• _Instructions for the task_: Only one stretch of the data below is needed. Output the lines from the one with "to functions whose" up to and including the one with "scope of these", exactly as they stand.

START Raw data

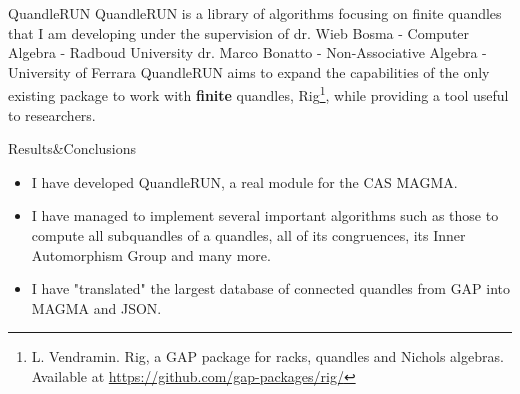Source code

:  \begin{frame}{QuandleRUN}
QuandleRUN is a library of algorithms focusing on finite quandles that I am developing under the supervision of\newline\newline
dr. Wieb Bosma - Computer Algebra - Radboud University \newline
dr. Marco Bonatto - Non-Associative Algebra - University of Ferrara\newline\newline
QuandleRUN aims to expand the capabilities of the only existing package to work with \textbf{finite} quandles, Rig\footnote{L. Vendramin. Rig, a GAP package for racks, quandles and Nichols algebras. Available at \href{https://github.com/gap-packages/rig/}{https://github.com/gap-packages/rig/} \newline}, while providing a tool useful to researchers.  
\end{frame} 







\begin{frame}{Results\&Conclusions}
    \begin{itemize}
        \item I have developed QuandleRUN, a real module for the CAS \textsc{MAGMA}.
        \item I have managed to implement several important algorithms such as those to compute all subquandles of a quandles, all of its congruences, its Inner Automorphism Group and many more. 
        \item I have "translated" the largest database of connected quandles from \textsc{GAP} into \textsc{MAGMA} and JSON.
        
        
        
    \end{itemize}
    
\end{frame}


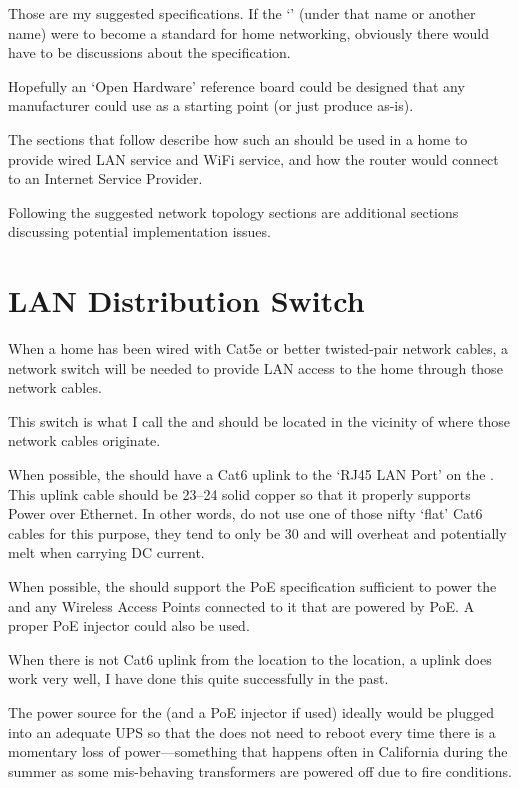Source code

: Those are my suggested specifications. If the `' (under that name or another name) were to
become a standard for home networking, obviously there would have to be discussions about the specification.

Hopefully an `Open Hardware' reference board could be designed that any manufacturer could use as a starting point
(or just produce as-is).

The sections that follow describe how such an  should be used in a home to provide wired LAN
service and WiFi service, and how the router would connect to an Internet Service Provider.

Following the suggested network topology sections are additional sections discussing potential implementation issues.

\section{LAN Distribution Switch}

When a home has been wired with Cat5e or better twisted-pair network cables, a network switch will be needed to
provide LAN access to the home through those network cables.

This switch is what I call the  and should be located in the vicinity of where
those network cables originate.

When possible, the  should have a Cat6 uplink to the `RJ45 LAN Port' on the
. This uplink cable should be \SIrange{23}{24}{\awg} solid copper so that it properly
supports Power over Ethernet. In other words, do not use one of those nifty `flat' Cat6 cables for this purpose,
they tend to only be \SI{30}{\awg} and will overheat and potentially melt when carrying DC current.

When possible, the  should support the PoE specification sufficient to
power the  and any Wireless Access Points connected to it that are powered by PoE. A proper
PoE injector could also be used.

When there is not Cat6 uplink from the  location to the 
location, a  uplink does work very well, I have done this quite successfully in the past.

The power source for the  (and a PoE injector if used) ideally would be plugged
into an adequate UPS so that the  does not need to reboot every time there is a
momentary loss of power---something that happens often in California during the summer as some mis-behaving
transformers are powered off due to fire conditions.

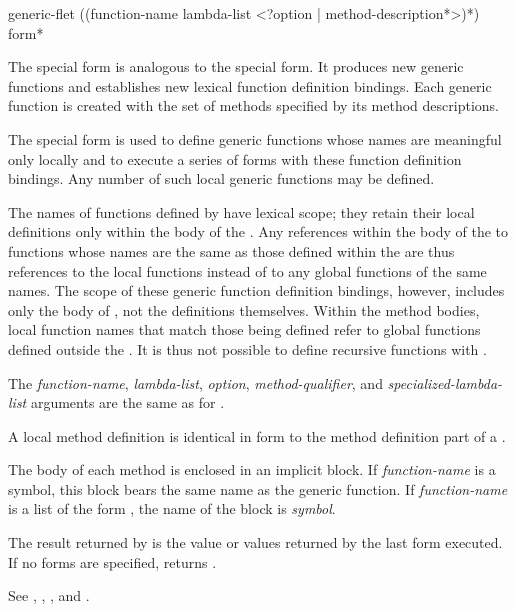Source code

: \begin{defspec}
generic-flet ({(function-name lambda-list
                <?option | {method-description}*>)}*)
            {\,form}*

The  special form is analogous to the
 special form.  It produces new generic functions and
establishes new lexical function definition bindings.  Each generic
function is created with the set of methods specified by its method
descriptions.


The special form  is used to define generic functions whose
names are meaningful only locally and to execute a series of forms
with these function definition bindings.  Any number of such local
generic functions may be defined.


The names of functions defined by  have lexical
scope; they retain their local definitions only within the body of the
.  Any references within the body of the 
 to functions whose names are the same as those defined
within the  are thus references to the local
functions instead of to any global functions of the same names.  The
scope of these generic function definition bindings, however, includes only
the body of , not the definitions themselves.
Within the method bodies, local function names that match those
being defined refer to global functions defined outside the 
.  It is thus not possible to define recursive functions
with .


The \emph{function-name\/}, \emph{lambda-list\/}, \emph{option}, \emph{
method-qualifier}, and \emph{specialized-lambda-list\/} arguments are
the same as for .


A  local method definition is identical in form to the
method definition part of a .


The body of each method is enclosed in an implicit block.  If \emph{
function-name\/} is a symbol, this block bears the same name as
the generic function.  If \emph{function-name\/} is a list of the
form , the name of the block is \emph{
symbol}.


The result returned by  is the value or values
returned by the last form executed.  If no forms are specified, 
 returns .

See , , , and .
\end{defspec}


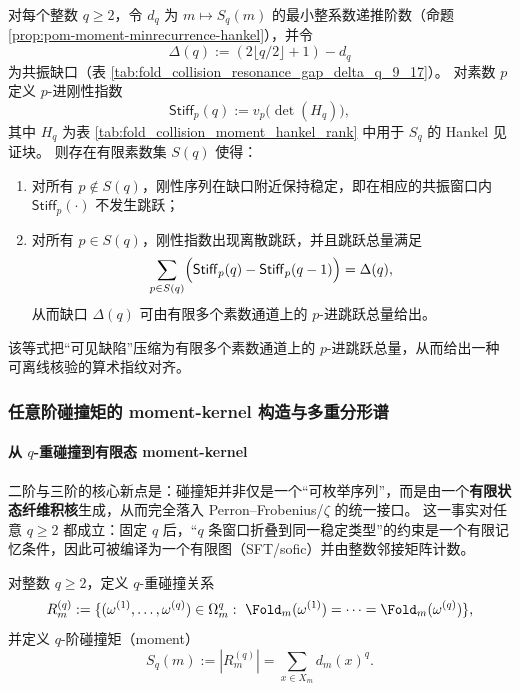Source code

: \begin{conjecture}[刚性指数跳跃的有限素数支撑与缺陷量子化对齐]\label{conj:pom-stiffness-jump-quantized-defect}
对每个整数 \(q\ge 2\)，令 \(d_q\) 为 \(m\mapsto S_q(m)\) 的最小整系数递推阶数（命题 \ref{prop:pom-moment-minrecurrence-hankel}），并令
\[
\Delta(q):=(2\lfloor q/2\rfloor+1)-d_q
\]
为共振缺口（表 \ref{tab:fold_collision_resonance_gap_delta_q_9_17}）。
对素数 \(p\) 定义 \(p\)-进刚性指数
\[
\mathsf{Stiff}_p(q):=v_p\!\bigl(\det(H_q)\bigr),
\]
其中 \(H_q\) 为表 \ref{tab:fold_collision_moment_hankel_rank} 中用于 \(S_q\) 的 Hankel 见证块。
则存在有限素数集 \(S(q)\) 使得：
\begin{enumerate}
  \item 对所有 \(p\notin S(q)\)，刚性序列在缺口附近保持稳定，即在相应的共振窗口内 \(\mathsf{Stiff}_p(\cdot)\) 不发生跳跃；
  \item 对所有 \(p\in S(q)\)，刚性指数出现离散跳跃，并且跳跃总量满足
  \[
  \sum_{p\in S(q)}\Bigl(\mathsf{Stiff}_p(q)-\mathsf{Stiff}_p(q-1)\Bigr)=\Delta(q),
  \]
  从而缺口 \(\Delta(q)\) 可由有限多个素数通道上的 \(p\)-进跳跃总量给出。
\end{enumerate}
该等式把“可见缺陷”压缩为有限多个素数通道上的 \(p\)-进跳跃总量，从而给出一种可离线核验的算术指纹对齐。
\end{conjecture}



\subsubsection{任意阶碰撞矩的 moment-kernel 构造与多重分形谱}\label{subsec:pom-moment-general}

\paragraph{从 \texorpdfstring{$q$}{q}-重碰撞到有限态 moment-kernel}
二阶与三阶的核心新点是：碰撞矩并非仅是一个“可枚举序列”，而是由一个\textbf{有限状态纤维积核}生成，从而完全落入 Perron--Frobenius/\(\zeta\) 的统一接口。
这一事实对任意 \(q\ge 2\) 都成立：固定 \(q\) 后，“\(q\) 条窗口折叠到同一稳定类型”的约束是一个有限记忆条件，因此可被编译为一个有限图（SFT/sofic）并由整数邻接矩阵计数。

\begin{definition}\label{def:pom-moment-q}
对整数 \(q\ge 2\)，定义 \(q\)-重碰撞关系
$$
R_m^{(q)}:=
\{(\omega^{(1)},\dots,\omega^{(q)})\in\Omega_m^q:\ \Fold_m(\omega^{(1)})=\cdots=\Fold_m(\omega^{(q)})\},
$$
并定义 \(q\)-阶碰撞矩（moment）
$$
S_q(m):=|R_m^{(q)}|=\sum_{x\in X_m} d_m(x)^q.
$$
\end{definition}

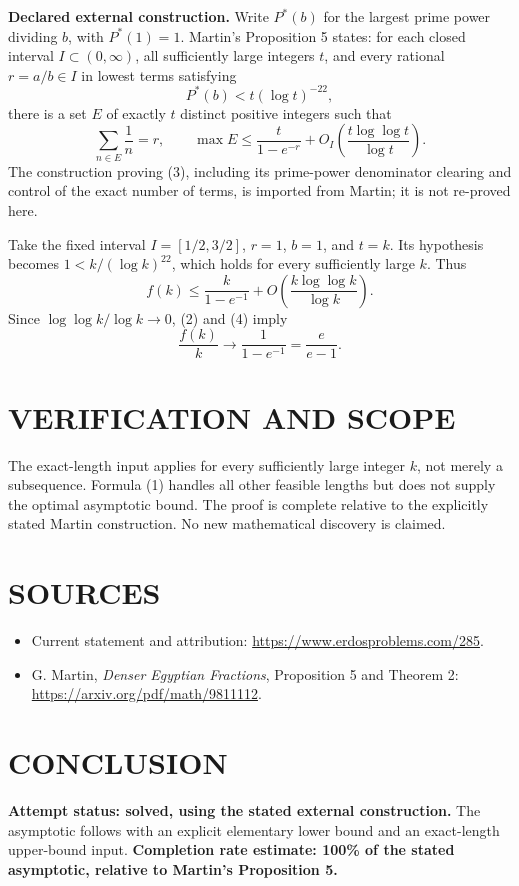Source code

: \textbf{Declared external construction.} Write $P^*(b)$ for the largest prime power dividing $b$, with $P^*(1)=1$. Martin's Proposition 5 states: for each closed interval $I\subset(0,\infty)$, all sufficiently large integers $t$, and every rational $r=a/b\in I$ in lowest terms satisfying
\[
P^*(b)<t(\log t)^{-22},
\]
there is a set $E$ of exactly $t$ distinct positive integers such that
\[
\sum_{n\in E}\frac1n=r,\qquad
\max E\leq\frac{t}{1-e^{-r}}+O_I\!\left(\frac{t\log\log t}{\log t}\right).
\tag{3}
\]
The construction proving (3), including its prime-power denominator clearing and control of the exact number of terms, is imported from Martin; it is not re-proved here.

Take the fixed interval $I=[1/2,3/2]$, $r=1$, $b=1$, and $t=k$. Its hypothesis becomes $1<k/(\log k)^{22}$, which holds for every sufficiently large $k$. Thus
\[
f(k)\leq\frac{k}{1-e^{-1}}
+O\!\left(\frac{k\log\log k}{\log k}\right).
\tag{4}
\]
Since $\log\log k/\log k\to0$, (2) and (4) imply
\[
\frac{f(k)}k\longrightarrow\frac1{1-e^{-1}}=\frac e{e-1}.
\]

\section{VERIFICATION AND SCOPE}
The exact-length input applies for every sufficiently large integer $k$, not merely a subsequence. Formula (1) handles all other feasible lengths but does not supply the optimal asymptotic bound. The proof is complete relative to the explicitly stated Martin construction. No new mathematical discovery is claimed.

\section{SOURCES}
\begin{itemize}
\item Current statement and attribution: \url{https://www.erdosproblems.com/285}.
\item G. Martin, \emph{Denser Egyptian Fractions}, Proposition 5 and Theorem 2: \url{https://arxiv.org/pdf/math/9811112}.
\end{itemize}
\section{CONCLUSION}
\textbf{Attempt status: solved, using the stated external construction.}
The asymptotic follows with an explicit elementary lower bound and an exact-length upper-bound input.
\textbf{Completion rate estimate: 100\% of the stated asymptotic, relative to Martin's Proposition 5.}
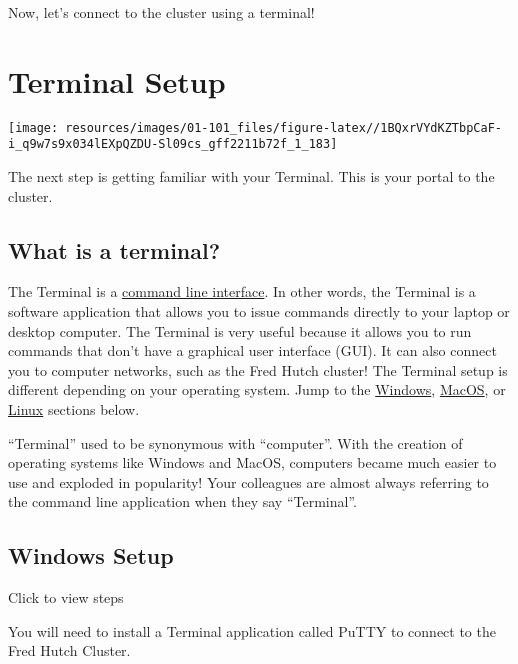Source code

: \documentclass[
]{book}
\begin{document}
Now, let's connect to the cluster using a terminal!

\hypertarget{terminal}{%
\chapter{Terminal Setup}\label{terminal}}

\texttt{[image: resources/images/01-101\_files/figure-latex//1BQxrVYdKZTbpCaF-i\_q9w7s9x034lEXpQZDU-Sl09cs\_gff2211b72f\_1\_183]}

The next step is getting familiar with your Terminal. This is your portal to the cluster.

\hypertarget{what-is-a-terminal}{%
\section{What is a terminal?}\label{what-is-a-terminal}}

The Terminal is a \href{https://www.codecademy.com/article/command-line-interface}{command line interface}. In other words, the Terminal is a software application that allows you to issue commands directly to your laptop or desktop computer. The Terminal is very useful because it allows you to run commands that don't have a graphical user interface (GUI). It can also connect you to computer networks, such as the Fred Hutch cluster! The Terminal setup is different depending on your operating system. Jump to the \protect\hyperlink{windows}{Windows}, \protect\hyperlink{mac}{MacOS}, or \protect\hyperlink{linux}{Linux} sections below.

``Terminal'' used to be synonymous with ``computer''. With the creation of operating systems like Windows and MacOS, computers became much easier to use and exploded in popularity! Your colleagues are almost always referring to the command line application when they say ``Terminal''.

\hypertarget{windows}{%
\section{Windows Setup}\label{windows}}

Click to view steps

You will need to install a Terminal application called PuTTY to connect to the Fred Hutch Cluster.
\end{document}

END Raw data

• _Answer box_:
 to functions whose names are the same as those defined
within the  are thus references to the local
functions instead of to any global functions of the same names.  The
scope of these generic function definition bindings, however, includes only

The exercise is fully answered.